For those of you who have never seen how a computer chip is made, they start out their lives as round silicon “wafers.” The chips are etched into the wafer, with all of the square(ish) chips laid out in rows, and at the end of the process the wafers are cut into individual chips. As a result, the larger the wafer is, the more chips can be made with one pass through the manufacturing process, while also generating proportionately less wasted space per chip (the wasted space is the parts of the round edges of the wafer that are left blank because a square chip won't fit). As with other electronics, being able to make more things with less waste brings down the cost – so obviously bigger wafers are a good thing.
Unfortunately, it’s no small challenge to move up from the current 300mm wafers to 450mm wafers (for the metrically-challenged, that’s 18 inches). TSMC is one of the companies trying to tackle the problem head on, having just secured permission from the Taiwan government to build a new plant to produce the new biggie wafers at a projected cost of $8-10 billion dollars.
Intel is also making an aggressive push into 450mm wafer production, indicating that it will spend a similar amount (quoted to be $8 billion) to expand two of its U.S. manufacturing facilities to accommodate upsized chip production. TSMC Chairman Morris Chang told reporters that he thinks Samsung is also working hard to get ready for 450mm wafers.

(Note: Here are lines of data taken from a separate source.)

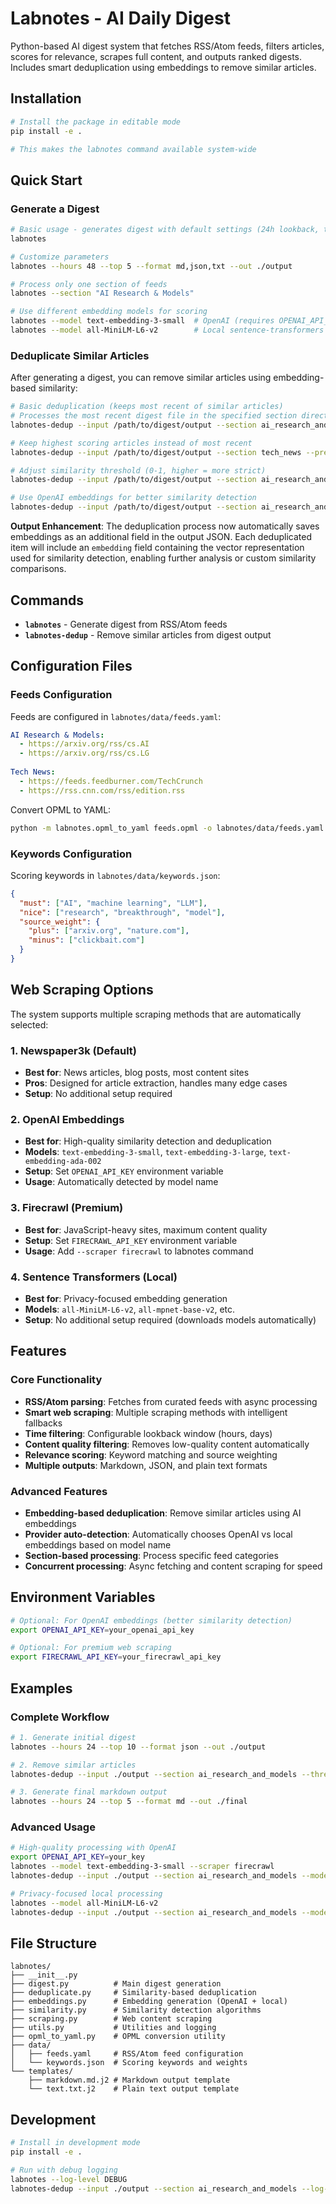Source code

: # Labnotes - AI Daily Digest

Python-based AI digest system that fetches RSS/Atom feeds, filters articles, scores for relevance, scrapes full content, and outputs ranked digests. Includes smart deduplication using embeddings to remove similar articles.

## Installation

```bash
# Install the package in editable mode
pip install -e .

# This makes the labnotes command available system-wide
```

## Quick Start

### Generate a Digest

```bash
# Basic usage - generates digest with default settings (24h lookback, top 3 items)
labnotes

# Customize parameters
labnotes --hours 48 --top 5 --format md,json,txt --out ./output

# Process only one section of feeds
labnotes --section "AI Research & Models"

# Use different embedding models for scoring
labnotes --model text-embedding-3-small  # OpenAI (requires OPENAI_API_KEY)
labnotes --model all-MiniLM-L6-v2        # Local sentence-transformers (default)
```

### Deduplicate Similar Articles

After generating a digest, you can remove similar articles using embedding-based similarity:

```bash
# Basic deduplication (keeps most recent of similar articles)
# Processes the most recent digest file in the specified section directory
labnotes-dedup --input /path/to/digest/output --section ai_research_and_models

# Keep highest scoring articles instead of most recent
labnotes-dedup --input /path/to/digest/output --section tech_news --prefer-score

# Adjust similarity threshold (0-1, higher = more strict)
labnotes-dedup --input /path/to/digest/output --section ai_research_and_models --threshold 0.9

# Use OpenAI embeddings for better similarity detection
labnotes-dedup --input /path/to/digest/output --section ai_research_and_models --model text-embedding-3-small
```

**Output Enhancement**: The deduplication process now automatically saves embeddings as an additional field in the output JSON. Each deduplicated item will include an `embedding` field containing the vector representation used for similarity detection, enabling further analysis or custom similarity comparisons.

## Commands

- **`labnotes`** - Generate digest from RSS/Atom feeds
- **`labnotes-dedup`** - Remove similar articles from digest output

## Configuration Files

### Feeds Configuration
Feeds are configured in `labnotes/data/feeds.yaml`:
```yaml
AI Research & Models:
  - https://arxiv.org/rss/cs.AI
  - https://arxiv.org/rss/cs.LG
  
Tech News:
  - https://feeds.feedburner.com/TechCrunch
  - https://rss.cnn.com/rss/edition.rss
```

Convert OPML to YAML:
```bash
python -m labnotes.opml_to_yaml feeds.opml -o labnotes/data/feeds.yaml
```

### Keywords Configuration
Scoring keywords in `labnotes/data/keywords.json`:
```json
{
  "must": ["AI", "machine learning", "LLM"],
  "nice": ["research", "breakthrough", "model"],
  "source_weight": {
    "plus": ["arxiv.org", "nature.com"],
    "minus": ["clickbait.com"]
  }
}
```

## Web Scraping Options

The system supports multiple scraping methods that are automatically selected:

### 1. Newspaper3k (Default)
- **Best for**: News articles, blog posts, most content sites
- **Pros**: Designed for article extraction, handles many edge cases
- **Setup**: No additional setup required

### 2. OpenAI Embeddings
- **Best for**: High-quality similarity detection and deduplication
- **Models**: `text-embedding-3-small`, `text-embedding-3-large`, `text-embedding-ada-002`
- **Setup**: Set `OPENAI_API_KEY` environment variable
- **Usage**: Automatically detected by model name

### 3. Firecrawl (Premium)
- **Best for**: JavaScript-heavy sites, maximum content quality
- **Setup**: Set `FIRECRAWL_API_KEY` environment variable
- **Usage**: Add `--scraper firecrawl` to labnotes command

### 4. Sentence Transformers (Local)
- **Best for**: Privacy-focused embedding generation
- **Models**: `all-MiniLM-L6-v2`, `all-mpnet-base-v2`, etc.
- **Setup**: No additional setup required (downloads models automatically)

## Features

### Core Functionality
- **RSS/Atom parsing**: Fetches from curated feeds with async processing
- **Smart web scraping**: Multiple scraping methods with intelligent fallbacks
- **Time filtering**: Configurable lookback window (hours, days)
- **Content quality filtering**: Removes low-quality content automatically
- **Relevance scoring**: Keyword matching and source weighting
- **Multiple outputs**: Markdown, JSON, and plain text formats

### Advanced Features
- **Embedding-based deduplication**: Remove similar articles using AI embeddings
- **Provider auto-detection**: Automatically chooses OpenAI vs local embeddings based on model name
- **Section-based processing**: Process specific feed categories
- **Concurrent processing**: Async fetching and content scraping for speed

## Environment Variables

```bash
# Optional: For OpenAI embeddings (better similarity detection)
export OPENAI_API_KEY=your_openai_api_key

# Optional: For premium web scraping
export FIRECRAWL_API_KEY=your_firecrawl_api_key
```

## Examples

### Complete Workflow

```bash
# 1. Generate initial digest
labnotes --hours 24 --top 10 --format json --out ./output

# 2. Remove similar articles
labnotes-dedup --input ./output --section ai_research_and_models --threshold 0.85

# 3. Generate final markdown output
labnotes --hours 24 --top 5 --format md --out ./final
```

### Advanced Usage

```bash
# High-quality processing with OpenAI
export OPENAI_API_KEY=your_key
labnotes --model text-embedding-3-small --scraper firecrawl
labnotes-dedup --input ./output --section ai_research_and_models --model text-embedding-3-small --threshold 0.9

# Privacy-focused local processing
labnotes --model all-MiniLM-L6-v2
labnotes-dedup --input ./output --section ai_research_and_models --model all-mpnet-base-v2
```

## File Structure

```
labnotes/
├── __init__.py
├── digest.py          # Main digest generation
├── deduplicate.py     # Similarity-based deduplication
├── embeddings.py      # Embedding generation (OpenAI + local)
├── similarity.py      # Similarity detection algorithms
├── scraping.py        # Web content scraping
├── utils.py           # Utilities and logging
├── opml_to_yaml.py    # OPML conversion utility
├── data/
│   ├── feeds.yaml     # RSS/Atom feed configuration
│   └── keywords.json  # Scoring keywords and weights
└── templates/
    ├── markdown.md.j2 # Markdown output template
    └── text.txt.j2    # Plain text output template
```

## Development

```bash
# Install in development mode
pip install -e .

# Run with debug logging
labnotes --log-level DEBUG
labnotes-dedup --input ./output --section ai_research_and_models --log-level DEBUG
```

How soon are we likely to see chipsets in our phones and tablets that utilize 450mm wafers? Maybe not for a while; at TSMC’s annual meeting Chang indicated that “the technology is not ready yet”, and he refused to be pinned down to a specific timeline as to when full scale manufacturing might start on the larger wafers. Chang did indicate that he expected technical difficulties that stem from working with 450mm wafers to last for the next half decade.
Unless Samsung, Intel, or someone else gets there first, don’t look for an immediate drop in the price of your favorite mobile devices (at least due to chip prices). But the long term outlook is rosy, and we should see ever more advanced chips that actually cost less than current chips do. At least by sometime in 2018.